This page provides a keyword index to questions and answers. Clicking on a keyword will take you to a page containing all questions and answers for that keyword, grouped by year.

To submit a question, use the anonymous questions page. You may find the keyword index and/or top-level index useful for locating past questions and answers.

Keyword reference for channels

2010

Question 60 (2010):

Submission reference: IN1956

I'm experiencing an embarrassingly stupid problem with reading a value on a channel into a variable.

  PROC a (CHAN INT a?)
    CHAN INT b:
    INT output:
    SEQ
      some.proc (a?, b!)
      b ? output
      ...  do stuff with output
  :

"some.proc" hangs when it outputs on b because I guess nothing picks up the value. Can you please suggest what I need to do to get this to work? The compiler warns about sequential input/output on b but I can't think how else to express that I just want the value on that channel assigned to a variable.

Answer 60:

The code you have above tries, in SEQuence, to output then input on the same channel (b). Because channel communication is synchronous, the output (inside "some.proc") will just block, because there is no parallel process to communicate with. That process ("b ? output") cannot run until the call to "some.proc" completes, because of the SEQ, thus deadlock. The answer is to add some parallelism, e.g.:

    PROC a (CHAN INT a?)
      INT output:
      SEQ

        CHAN INT b:   -- only needed for the PAR (declare stuff only where needed)
        PAR
          some.proc (a?, b!)
          b ? output

        ...  do stuff with output
    :

This assumes that "some.proc" only outputs once on "b" and then terminates, else the "... do stuff with output" won't be able to run. If "some.proc" outputs repeatedly on "b" (and maybe never terminates), you would need something like:

    PROC a (CHAN INT a?)
      CHAN INT b:
      PAR

        some.proc (a?, b!)
  
        INT output:
        SEQ
          b ? output
          ...  do stuff with output
    :

On the other hand, if your "some.proc" does only output one value down the "b" channel, it's much simpler to return that value through a reference parameter – i.e. not to use a channel and the first PAR code above. Question 58 (2010) introduces the (non-examinable) concept of RESULT reference parameters, which would be ideal for this – for example:

    PROC some.proc (CHAN INT in?, RESULT INT answer)
      ...  puts some value into 'answer'
    :

    PROC a (CHAN INT a?)
      INT output:
      SEQ
        some.proc (a?, output)
        ...  do stuff with output
    :

The above code will work the same without the RESULT keyword qualifying the "INT answer" reference parameter. Having the keyword improves safety, since the compiler checks that "answer" is not used before it is given a value and that it is given a value (at least once) before "some.proc" terminates.

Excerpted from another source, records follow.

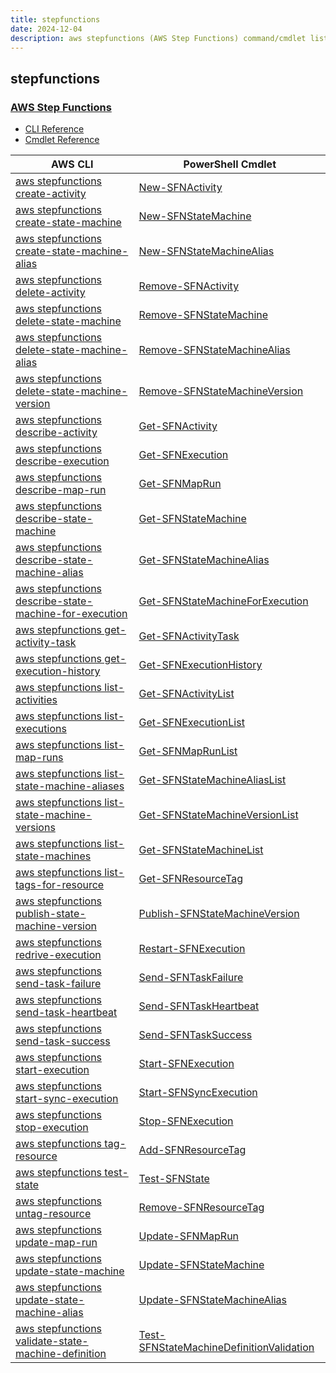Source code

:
 ```yaml
---
title: stepfunctions
date: 2024-12-04
description: aws stepfunctions (AWS Step Functions) command/cmdlet list.
---
```


## stepfunctions

### [AWS Step Functions](https://aws.amazon.com/step-functions/)

* [CLI Reference](https://awscli.amazonaws.com/v2/documentation/api/latest/reference/stepfunctions/index.html)
* [Cmdlet Reference](https://docs.aws.amazon.com/powershell/latest/reference/items/AWS_Step_Functions_cmdlets.html)

|AWS CLI|PowerShell Cmdlet|
|----|----|
|[aws stepfunctions create-activity](https://awscli.amazonaws.com/v2/documentation/api/latest/reference/stepfunctions/create-activity.html)|[New-SFNActivity](https://docs.aws.amazon.com/powershell/latest/reference/items/New-SFNActivity.html)|
|[aws stepfunctions create-state-machine](https://awscli.amazonaws.com/v2/documentation/api/latest/reference/stepfunctions/create-state-machine.html)|[New-SFNStateMachine](https://docs.aws.amazon.com/powershell/latest/reference/items/New-SFNStateMachine.html)|
|[aws stepfunctions create-state-machine-alias](https://awscli.amazonaws.com/v2/documentation/api/latest/reference/stepfunctions/create-state-machine-alias.html)|[New-SFNStateMachineAlias](https://docs.aws.amazon.com/powershell/latest/reference/items/New-SFNStateMachineAlias.html)|
|[aws stepfunctions delete-activity](https://awscli.amazonaws.com/v2/documentation/api/latest/reference/stepfunctions/delete-activity.html)|[Remove-SFNActivity](https://docs.aws.amazon.com/powershell/latest/reference/items/Remove-SFNActivity.html)|
|[aws stepfunctions delete-state-machine](https://awscli.amazonaws.com/v2/documentation/api/latest/reference/stepfunctions/delete-state-machine.html)|[Remove-SFNStateMachine](https://docs.aws.amazon.com/powershell/latest/reference/items/Remove-SFNStateMachine.html)|
|[aws stepfunctions delete-state-machine-alias](https://awscli.amazonaws.com/v2/documentation/api/latest/reference/stepfunctions/delete-state-machine-alias.html)|[Remove-SFNStateMachineAlias](https://docs.aws.amazon.com/powershell/latest/reference/items/Remove-SFNStateMachineAlias.html)|
|[aws stepfunctions delete-state-machine-version](https://awscli.amazonaws.com/v2/documentation/api/latest/reference/stepfunctions/delete-state-machine-version.html)|[Remove-SFNStateMachineVersion](https://docs.aws.amazon.com/powershell/latest/reference/items/Remove-SFNStateMachineVersion.html)|
|[aws stepfunctions describe-activity](https://awscli.amazonaws.com/v2/documentation/api/latest/reference/stepfunctions/describe-activity.html)|[Get-SFNActivity](https://docs.aws.amazon.com/powershell/latest/reference/items/Get-SFNActivity.html)|
|[aws stepfunctions describe-execution](https://awscli.amazonaws.com/v2/documentation/api/latest/reference/stepfunctions/describe-execution.html)|[Get-SFNExecution](https://docs.aws.amazon.com/powershell/latest/reference/items/Get-SFNExecution.html)|
|[aws stepfunctions describe-map-run](https://awscli.amazonaws.com/v2/documentation/api/latest/reference/stepfunctions/describe-map-run.html)|[Get-SFNMapRun](https://docs.aws.amazon.com/powershell/latest/reference/items/Get-SFNMapRun.html)|
|[aws stepfunctions describe-state-machine](https://awscli.amazonaws.com/v2/documentation/api/latest/reference/stepfunctions/describe-state-machine.html)|[Get-SFNStateMachine](https://docs.aws.amazon.com/powershell/latest/reference/items/Get-SFNStateMachine.html)|
|[aws stepfunctions describe-state-machine-alias](https://awscli.amazonaws.com/v2/documentation/api/latest/reference/stepfunctions/describe-state-machine-alias.html)|[Get-SFNStateMachineAlias](https://docs.aws.amazon.com/powershell/latest/reference/items/Get-SFNStateMachineAlias.html)|
|[aws stepfunctions describe-state-machine-for-execution](https://awscli.amazonaws.com/v2/documentation/api/latest/reference/stepfunctions/describe-state-machine-for-execution.html)|[Get-SFNStateMachineForExecution](https://docs.aws.amazon.com/powershell/latest/reference/items/Get-SFNStateMachineForExecution.html)|
|[aws stepfunctions get-activity-task](https://awscli.amazonaws.com/v2/documentation/api/latest/reference/stepfunctions/get-activity-task.html)|[Get-SFNActivityTask](https://docs.aws.amazon.com/powershell/latest/reference/items/Get-SFNActivityTask.html)|
|[aws stepfunctions get-execution-history](https://awscli.amazonaws.com/v2/documentation/api/latest/reference/stepfunctions/get-execution-history.html)|[Get-SFNExecutionHistory](https://docs.aws.amazon.com/powershell/latest/reference/items/Get-SFNExecutionHistory.html)|
|[aws stepfunctions list-activities](https://awscli.amazonaws.com/v2/documentation/api/latest/reference/stepfunctions/list-activities.html)|[Get-SFNActivityList](https://docs.aws.amazon.com/powershell/latest/reference/items/Get-SFNActivityList.html)|
|[aws stepfunctions list-executions](https://awscli.amazonaws.com/v2/documentation/api/latest/reference/stepfunctions/list-executions.html)|[Get-SFNExecutionList](https://docs.aws.amazon.com/powershell/latest/reference/items/Get-SFNExecutionList.html)|
|[aws stepfunctions list-map-runs](https://awscli.amazonaws.com/v2/documentation/api/latest/reference/stepfunctions/list-map-runs.html)|[Get-SFNMapRunList](https://docs.aws.amazon.com/powershell/latest/reference/items/Get-SFNMapRunList.html)|
|[aws stepfunctions list-state-machine-aliases](https://awscli.amazonaws.com/v2/documentation/api/latest/reference/stepfunctions/list-state-machine-aliases.html)|[Get-SFNStateMachineAliasList](https://docs.aws.amazon.com/powershell/latest/reference/items/Get-SFNStateMachineAliasList.html)|
|[aws stepfunctions list-state-machine-versions](https://awscli.amazonaws.com/v2/documentation/api/latest/reference/stepfunctions/list-state-machine-versions.html)|[Get-SFNStateMachineVersionList](https://docs.aws.amazon.com/powershell/latest/reference/items/Get-SFNStateMachineVersionList.html)|
|[aws stepfunctions list-state-machines](https://awscli.amazonaws.com/v2/documentation/api/latest/reference/stepfunctions/list-state-machines.html)|[Get-SFNStateMachineList](https://docs.aws.amazon.com/powershell/latest/reference/items/Get-SFNStateMachineList.html)|
|[aws stepfunctions list-tags-for-resource](https://awscli.amazonaws.com/v2/documentation/api/latest/reference/stepfunctions/list-tags-for-resource.html)|[Get-SFNResourceTag](https://docs.aws.amazon.com/powershell/latest/reference/items/Get-SFNResourceTag.html)|
|[aws stepfunctions publish-state-machine-version](https://awscli.amazonaws.com/v2/documentation/api/latest/reference/stepfunctions/publish-state-machine-version.html)|[Publish-SFNStateMachineVersion](https://docs.aws.amazon.com/powershell/latest/reference/items/Publish-SFNStateMachineVersion.html)|
|[aws stepfunctions redrive-execution](https://awscli.amazonaws.com/v2/documentation/api/latest/reference/stepfunctions/redrive-execution.html)|[Restart-SFNExecution](https://docs.aws.amazon.com/powershell/latest/reference/items/Restart-SFNExecution.html)|
|[aws stepfunctions send-task-failure](https://awscli.amazonaws.com/v2/documentation/api/latest/reference/stepfunctions/send-task-failure.html)|[Send-SFNTaskFailure](https://docs.aws.amazon.com/powershell/latest/reference/items/Send-SFNTaskFailure.html)|
|[aws stepfunctions send-task-heartbeat](https://awscli.amazonaws.com/v2/documentation/api/latest/reference/stepfunctions/send-task-heartbeat.html)|[Send-SFNTaskHeartbeat](https://docs.aws.amazon.com/powershell/latest/reference/items/Send-SFNTaskHeartbeat.html)|
|[aws stepfunctions send-task-success](https://awscli.amazonaws.com/v2/documentation/api/latest/reference/stepfunctions/send-task-success.html)|[Send-SFNTaskSuccess](https://docs.aws.amazon.com/powershell/latest/reference/items/Send-SFNTaskSuccess.html)|
|[aws stepfunctions start-execution](https://awscli.amazonaws.com/v2/documentation/api/latest/reference/stepfunctions/start-execution.html)|[Start-SFNExecution](https://docs.aws.amazon.com/powershell/latest/reference/items/Start-SFNExecution.html)|
|[aws stepfunctions start-sync-execution](https://awscli.amazonaws.com/v2/documentation/api/latest/reference/stepfunctions/start-sync-execution.html)|[Start-SFNSyncExecution](https://docs.aws.amazon.com/powershell/latest/reference/items/Start-SFNSyncExecution.html)|
|[aws stepfunctions stop-execution](https://awscli.amazonaws.com/v2/documentation/api/latest/reference/stepfunctions/stop-execution.html)|[Stop-SFNExecution](https://docs.aws.amazon.com/powershell/latest/reference/items/Stop-SFNExecution.html)|
|[aws stepfunctions tag-resource](https://awscli.amazonaws.com/v2/documentation/api/latest/reference/stepfunctions/tag-resource.html)|[Add-SFNResourceTag](https://docs.aws.amazon.com/powershell/latest/reference/items/Add-SFNResourceTag.html)|
|[aws stepfunctions test-state](https://awscli.amazonaws.com/v2/documentation/api/latest/reference/stepfunctions/test-state.html)|[Test-SFNState](https://docs.aws.amazon.com/powershell/latest/reference/items/Test-SFNState.html)|
|[aws stepfunctions untag-resource](https://awscli.amazonaws.com/v2/documentation/api/latest/reference/stepfunctions/untag-resource.html)|[Remove-SFNResourceTag](https://docs.aws.amazon.com/powershell/latest/reference/items/Remove-SFNResourceTag.html)|
|[aws stepfunctions update-map-run](https://awscli.amazonaws.com/v2/documentation/api/latest/reference/stepfunctions/update-map-run.html)|[Update-SFNMapRun](https://docs.aws.amazon.com/powershell/latest/reference/items/Update-SFNMapRun.html)|
|[aws stepfunctions update-state-machine](https://awscli.amazonaws.com/v2/documentation/api/latest/reference/stepfunctions/update-state-machine.html)|[Update-SFNStateMachine](https://docs.aws.amazon.com/powershell/latest/reference/items/Update-SFNStateMachine.html)|
|[aws stepfunctions update-state-machine-alias](https://awscli.amazonaws.com/v2/documentation/api/latest/reference/stepfunctions/update-state-machine-alias.html)|[Update-SFNStateMachineAlias](https://docs.aws.amazon.com/powershell/latest/reference/items/Update-SFNStateMachineAlias.html)|
|[aws stepfunctions validate-state-machine-definition](https://awscli.amazonaws.com/v2/documentation/api/latest/reference/stepfunctions/validate-state-machine-definition.html)|[Test-SFNStateMachineDefinitionValidation](https://docs.aws.amazon.com/powershell/latest/reference/items/Test-SFNStateMachineDefinitionValidation.html)|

Keywords: channels , seq , par , result

Referrers: Question 56 (2011)

2009

Question 29 (2009):

Submission reference: IN1828

I've added the following output channel to the philosopher: CHAN PHIL.STATE report! PHIL.STATE has been defined as a CASE protocol. secure.college outputs an array of this particular protocol type to the display method. This is defined in the secure.college header like so:

    CHAN [n.philosophers]PHIL.STATE phil.out!

However, when attempting to assign each philosopher in the replicated PAR to a particular point in this array I get an error: "phil.out subscripted too many times". I am assigning it as follows:

    philosopher (i, left[i]!, right[i]!, down[i]!, up[i]!, phil.out[i]!)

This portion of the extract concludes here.